More importantly, the power to sell consumptive and and functional value to raise funds presents opportunity to build networks of parties with a desire to fund a common goal. Anyone with access to the Internet can now issue assets in the form of tokens to buyers around the world. The ability to exchange value securely across jurisdictions without third-party clearing mechanisms opens financial markets in an unparalleled manner. By making it increasingly easier to create, disseminate, and trade assets, blockchains impact finance the same way the availability of information on the Internet transformed copyright. Peer-to-peer file sharing platforms on the Internet ultimately led to a re-alignment of the music and media industries. Likewise, the global nature of the Internet in combination with the asset management power of the blockchain has the power to democratize access to capital and unleashing untapped entrepreneurship. Raising funds through ICOs may end up stimulating innovation in sectors that previously had problems accessing capital. For example, the pharmaceutical industry can stand to benefit from an increased investor base when developing experimental drugs that may not be profitable. Social enterprises have much to gain from global cooperation – just this year nearly $1 billion USD was raised in less than a day by millions of individuals who pledged to help rebuild Notre Dame cathedral.

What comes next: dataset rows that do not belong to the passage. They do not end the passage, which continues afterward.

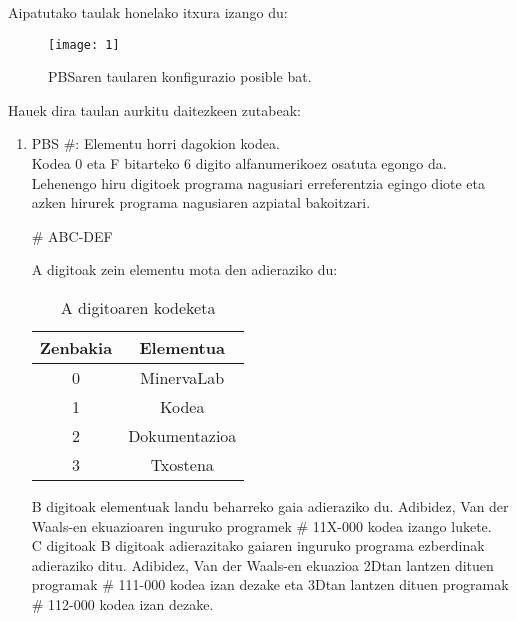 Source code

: \documentclass[10pt,a4paper]{article}
\let\nf\normalfont %
\newcommand{\cf}{\normalfont\sffamily}
\begin{document}
\newpage

Aipatutako taulak honelako itxura izango du:

\begin{figure}[h]
\centering
\texttt{[image: 1]}
\caption{PBSaren taularen konfigurazio posible bat.}
\end{figure}

Hauek dira taulan aurkitu daitezkeen zutabeak:

\begin{enumerate}
\item \cf PBS \#: \nf Elementu horri dagokion kodea. 
\\

Kodea 0 eta F bitarteko 6 digito alfanumerikoez osatuta egongo da. Lehenengo hiru digitoek programa nagusiari erreferentzia egingo diote eta azken hirurek programa nagusiaren azpiatal bakoitzari.
\\

\begin{center}
\cf \# ABC-DEF
\end{center}

\cf A \nf digitoak zein elementu mota den adieraziko du:


\begin{table}[h]
\begin{center}
\begin{tabular}{|c|c|}
\hline
\textbf{Zenbakia} & \textbf{Elementua} \\ \hline
0                 & MinervaLab         \\ \hline
1                 & Kodea              \\ \hline
2                 & Dokumentazioa      \\ \hline
3                 & Txostena           \\ \hline
\end{tabular}
\caption{\cf A \nf digitoaren kodeketa}
\end{center}
\end{table}

\cf B \nf digitoak elementuak landu beharreko gaia adieraziko du. Adibidez, Van der Waals-en ekuazioaren inguruko programek \cf \# 11X-000 \nf kodea izango lukete.
\\

\cf C \nf digitoak \cf B \nf digitoak adierazitako gaiaren inguruko programa ezberdinak adieraziko ditu. Adibidez, Van der Waals-en ekuazioa 2Dtan lantzen dituen programak \cf \# 111-000 \nf kodea izan dezake eta 3Dtan lantzen dituen programak \cf \# 112-000 \nf kodea izan dezake.
\\


\end{enumerate}
\end{document}
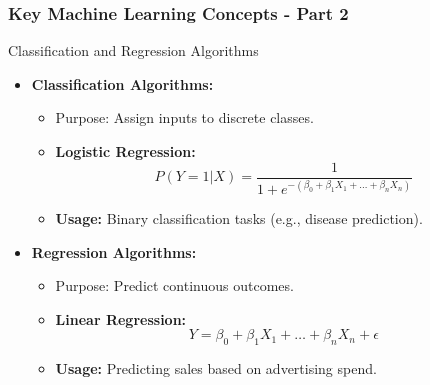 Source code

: \documentclass[aspectratio=169]{beamer}
\begin{document}
\begin{frame}[fragile]
    \frametitle{Key Machine Learning Concepts - Part 2}
    \begin{block}{Classification and Regression Algorithms}
        \begin{itemize}
            \item \textbf{Classification Algorithms:}
                \begin{itemize}
                    \item Purpose: Assign inputs to discrete classes.
                    \item \textbf{Logistic Regression:}
                        \begin{equation}
                            P(Y=1|X) = \frac{1}{1 + e^{-(\beta_0 + \beta_1X_1 + \ldots + \beta_nX_n)}}
                        \end{equation}
                        \item \textbf{Usage:} Binary classification tasks (e.g., disease prediction).
                \end{itemize}
            \item \textbf{Regression Algorithms:}
                \begin{itemize}
                    \item Purpose: Predict continuous outcomes.
                    \item \textbf{Linear Regression:}
                        \begin{equation}
                            Y = \beta_0 + \beta_1X_1 + \ldots + \beta_nX_n + \epsilon
                        \end{equation}
                        \item \textbf{Usage:} Predicting sales based on advertising spend.
                \end{itemize}
        \end{itemize}
    \end{block}
\end{frame}
\end{document}
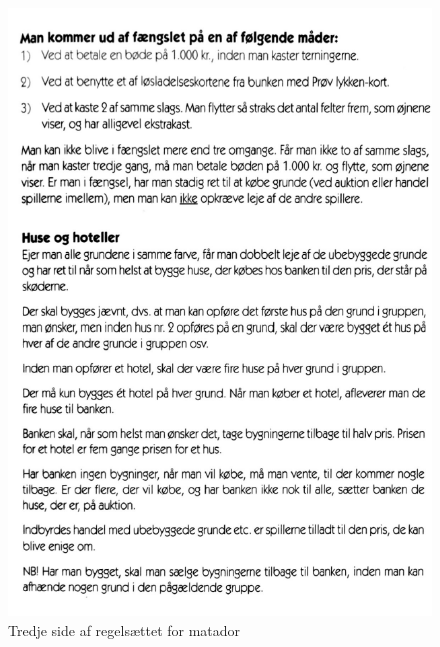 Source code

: \begin{flushleft}
\begin{figure}[H]
    \includegraphics[width=14cm]{Report/figures/MatadorRegler3.PNG}
    \caption{Tredje side af regelsættet for matador}
    \label{MatadorRules3}
\end{figure}
\begin{figure}[H] %
    \centering

\end{figure}
\end{flushleft}
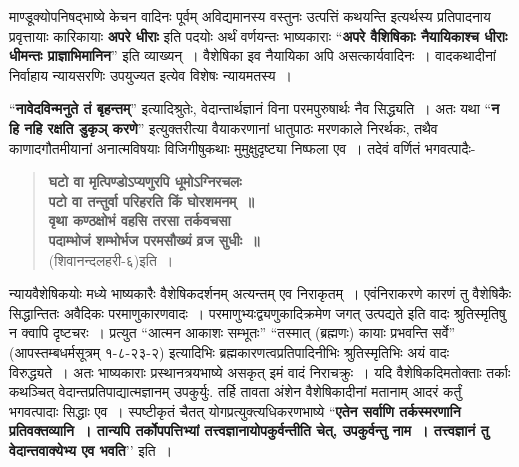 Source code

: {माण्डूक्योपनिषद्भाष्ये केचन वादिनः पूर्वम् अविद्यमानस्य वस्तुनः उत्पत्तिं कथयन्ति इत्यर्थस्य प्रतिपादनाय प्रवृत्तायाः कारिकायाः \textbf{अपरे धीराः} इति पदयोः अर्थं वर्णयन्तः भाष्यकाराः “\textbf{अपरे वैशिषिकाः नैयायिकाश्च धीराः धीमन्तः प्राज्ञाभिमानिन}” इति व्याख्यन्~। वैशेषिका इव नैयायिका अपि असत्कार्यवादिनः~। वादकथादीनां निर्वाहाय न्यायसरणिः उपयुज्यत इत्येव विशेषः न्यायमतस्य~। 

“\textbf{नावेदविन्मनुते तं बृहन्तम्}” इत्यादिश्रुतेः, वेदान्तार्थज्ञानं विना परमपुरुषार्थः नैव सिद्ध्यति~। अतः यथा “\textbf{न हि नहि रक्षति डुकृञ् करणे}” इत्युक्तरीत्या वैयाकरणानां धातुपाठः मरणकाले निरर्थकः, तथैव काणादगौतमीयानां अनात्मविषयाः विजिगीषुकथाः मुमुक्षुदृष्ट्या निष्फला एव~। तदेवं वर्णितं भगवत्पादैः-
\begin{verse}
\textbf{घटो वा मृत्पिण्डोऽप्यणुरपि धूमोऽग्निरचलः\\
पटो वा तन्तुर्वा परिहरति किं घोरशमनम्~॥\\
वृथा कण्ठक्षोभं वहसि तरसा तर्कवचसा\\
पदाम्भोजं शम्भोर्भज परमसौख्यं व्रज सुधीः~॥}\\
\hspace{5cm}(शिवानन्दलहरी-६)इति~। 
\end{verse}
न्यायवैशेषिकयोः मध्ये भाष्यकारैः वैशेषिकदर्शनम् अत्यन्तम् एव निराकृतम्~। एवं\break निराकरणे कारणं तु वैशेषिकैः सिद्धान्तितः अवैदिकः परमाणुकारणवादः~। परमाणुभ्यः\break द्व्यणुकादिक्रमेण जगत् उत्पद्यते इति वादः श्रुतिस्मृतिषु न क्वापि दृष्टचरः~। प्रत्युत “आत्मन आकाशः सम्भूतः” “तस्मात् (ब्रह्मणः) कायाः प्रभवन्ति सर्वे” (आपस्तम्बधर्मसूत्रम् १-८-२३-२) इत्यादिभिः ब्रह्मकारणत्वप्रतिपादिनीभिः श्रुतिस्मृतिभिः अयं वादः विरुद्ध्यते~। अतः भाष्यकाराः प्रस्थानत्रयभाष्ये असकृत् इमं वादं निराचक्रुः~। यदि वैशेषिकदि\-मतोक्ताः तर्काः कथञ्चित् वेदान्तप्रतिपाद्यात्मज्ञानम् उपकुर्युः. तर्हि तावता अंशेन वैशेषिकादीनां मतानाम् आदरं कर्तुं भगवत्पादाः सिद्धाः एव~। स्पष्टीकृतं चैतत् योगप्रत्युक्त्यधिकरणभाष्ये “\textbf{एतेन सर्वाणि तर्कस्मरणानि प्रतिवक्तव्यानि~। तान्यपि तर्कोपपत्तिभ्यां तत्त्वज्ञानायोपकुर्वन्तीति चेत्, उपकुर्वन्तु नाम~। तत्त्वज्ञानं तु वेदान्तवाक्येभ्य एव भवति}’’ इति~। 

\articleend
}
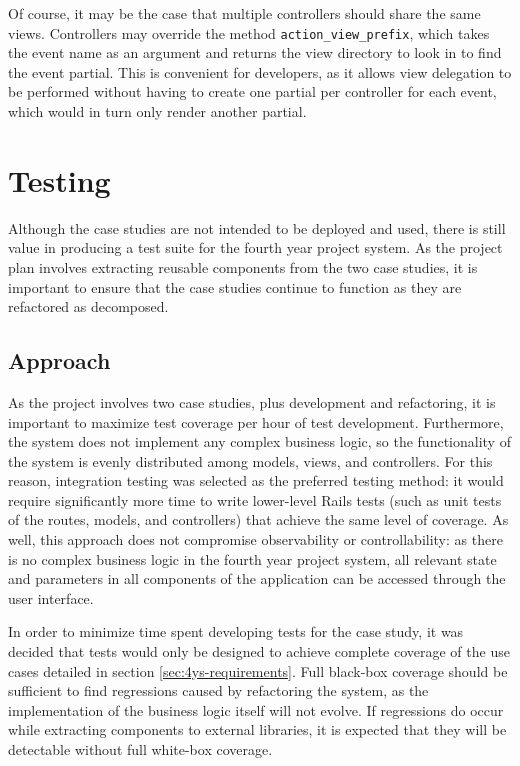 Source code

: \documentclass[document.tex]{subfiles}
\begin{document}
Of course, it may be the case that multiple controllers should share the same views. Controllers may override the method \verb!action_view_prefix!, which takes the event name as an argument and returns the view directory to look in to find the event partial. This is convenient for developers, as it allows view delegation to be performed without having to create one partial per controller for each event, which would in turn only render another partial.


\section {Testing}

Although the case studies are not intended to be deployed and used, there is still value in producing a test suite for the fourth year project system.
As the project plan involves extracting reusable components from the two case studies, it is important to ensure that the case studies continue to function as they are refactored as decomposed.


\subsection {Approach}

As the project involves two case studies, plus development and refactoring,
it is important to maximize test coverage per hour of test development. Furthermore, the system does not implement any complex business logic, so the functionality of the system is evenly distributed among models, views, and controllers. For this reason, integration testing was selected as the preferred testing method: it would require significantly more time to write lower-level Rails tests (such as unit tests of the routes, models, and controllers) that achieve the same level of coverage. As well, this approach does not compromise observability or controllability: as there is no complex business logic in the fourth year project system, all relevant state and parameters in all components of the application can be accessed through the user interface.

In order to minimize time spent developing tests for the case study, it was decided that tests would only be designed to achieve complete coverage of the use cases detailed in section \ref{sec:4ys-requirements}. Full black-box coverage should be sufficient to find regressions caused by refactoring the system, as the implementation of the business logic itself will not evolve. If regressions do occur while extracting components to external libraries, it is expected that they will be detectable without full white-box coverage.
\end{document}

Although still in the early stages of adoption and experimentation, it is important to investigate the possibilities of blockchain-based funding mechanisms to explore how traditional models can be improved. The future of ICOs is likely to reshape the landscape of open innovation and ultimately change how value is created and exchanged within societal structures. Yet despite these potentials, ICOs do carry significant risks that must be appropriately mitigated to adequately protect consumers. Equally important is a legal infrastructure that can support a broad implementation of cryptocurrency in the financial sector. While blockchain is predicted to revolutionize the global capital market by functioning seamlessly across national borders, there are accompanying legal implications that must also be carefully considered. As the blockchain continues to evolve and disrupt traditional capital raising models, policymakers have an essential role in developing the necessary conditions to create a suitable framework for ICOs to operate safely. Although each jurisdiction differs in its approach, governments and regulatory authorities must continue to balance regulatory clarity and innovative freedom to ensure public and individual interests remain protected.